Ilustración: IZOLYZM
Eran grandes amigos desde la infancia. Uno de ellos era mandarín y se le había ofrecido un destacado cargo oficial. Un poco preocupado por la responsabilidad que tendría que asumir en breve, el mandarín se reunió con su amigo de la infancia y lo puso al corriente de la situación. El amigo le aconsejó:
—Lo que te recomiendo es que siempre seas paciente. Es muy importante. No lo olvides, ejercítate sin descanso en la paciencia.
—Sí, seré paciente. No dejaré de ejercitarme en la paciencia — aseguró el mandarín.
Los dos amigos empezaron a saborear un delicioso té. El amigo que había ido a ver al mandarín le dijo:
—Sé siempre paciente. No dejes de ser paciente; suceda lo que suceda.
El mandarín asintió con la cabeza.
Unos minutos después, el amigo dijo:
—No lo olvides: adiéstrate en la paciencia, sobre todo.
—Lo haré, lo haré —repuso el mandarín.
Cuando iban a despedirse, el amigo añadió:
—No lo olvides, tienes que ser muy paciente.
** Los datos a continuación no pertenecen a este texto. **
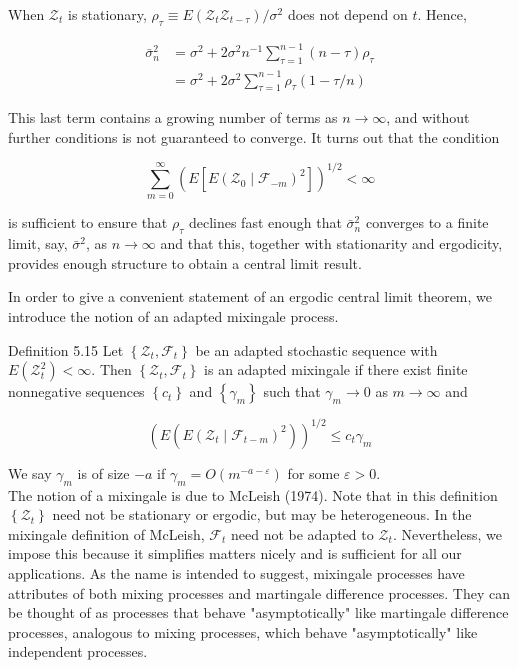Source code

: \documentclass[10pt]{article}
\begin{document}
When $\mathcal{Z}_{t}$ is stationary, $\rho_{\tau} \equiv E\left(\mathcal{Z}_{t} \mathcal{Z}_{t-\tau}\right) / \sigma^{2}$ does not depend on $t$. Hence,

$$
\begin{aligned}
\bar{\sigma}_{n}^{2} & =\sigma^{2}+2 \sigma^{2} n^{-1} \sum_{\tau=1}^{n-1}(n-\tau) \rho_{\tau} \\
& =\sigma^{2}+2 \sigma^{2} \sum_{\tau=1}^{n-1} \rho_{\tau}(1-\tau / n)
\end{aligned}
$$

This last term contains a growing number of terms as $n \rightarrow \infty$, and without further conditions is not guaranteed to converge. It turns out that the condition

$$
\sum_{m=0}^{\infty}\left(E\left[E\left(\mathcal{Z}_{0} \mid \mathcal{F}_{-m}\right)^{2}\right]\right)^{1 / 2}<\infty
$$

is sufficient to ensure that $\rho_{\tau}$ declines fast enough that $\bar{\sigma}_{n}^{2}$ converges to a finite limit, say, $\bar{\sigma}^{2}$, as $n \rightarrow \infty$ and that this, together with stationarity and ergodicity, provides enough structure to obtain a central limit result.

In order to give a convenient statement of an ergodic central limit theorem, we introduce the notion of an adapted mixingale process.

Definition 5.15 Let $\left\{\mathcal{Z}_{t}, \mathcal{F}_{t}\right\}$ be an adapted stochastic sequence with $E\left(\mathcal{Z}_{t}^{2}\right) <\infty$. Then $\left\{\mathcal{Z}_{t}, \mathcal{F}_{t}\right\}$ is an adapted mixingale if there exist finite nonnegative sequences $\left\{c_{t}\right\}$ and $\left\{\gamma_{m}\right\}$ such that $\gamma_{m} \rightarrow 0$ as $m \rightarrow \infty$ and

$$
\left(E\left(E\left(\mathcal{Z}_{t} \mid \mathcal{F}_{t-m}\right)^{2}\right)\right)^{1 / 2} \leq c_{t} \gamma_{m}
$$

We say $\gamma_{m}$ is of size $-a$ if $\gamma_{m}=O\left(m^{-a-\varepsilon}\right)$ for some $\varepsilon>0$.\\
The notion of a mixingale is due to McLeish (1974). Note that in this definition $\left\{\mathcal{Z}_{t}\right\}$ need not be stationary or ergodic, but may be heterogeneous. In the mixingale definition of McLeish, $\mathcal{F}_{t}$ need not be adapted to $\mathcal{Z}_{t}$. Nevertheless, we impose this because it simplifies matters nicely and is sufficient for all our applications. As the name is intended to suggest, mixingale processes have attributes of both mixing processes and martingale difference processes. They can be thought of as processes that behave "asymptotically" like martingale difference processes, analogous to mixing processes, which behave "asymptotically" like independent processes.
\end{document}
Entonces el mandarín, soliviantado, exclamó:
—¿¡Me tomas por un estúpido!? Ya lo has repetido varias veces y yo lo he oído perfectamente bien. ¡Deja de una vez de advertirme sobre lo mismo!
El amigo, sonriendo, manifestó:
—Me gusta ver cómo te ejercitas en la paciencia.
El mandarín se sintió ridiculizado, pero agradecido por el sabio consejo.
—Es muy difícil ser paciente — dijo el amigo, abrazándolo con todo cariño—. Más de lo que parece.
El mandarín no olvidó jamás la lección de su amigo de la infancia y desempeñó perfectamente su cargo. La paciencia le permitió desarrollar la ecuanimidad, la ecuanimidad, sabiduría, y la sabiduría, amor.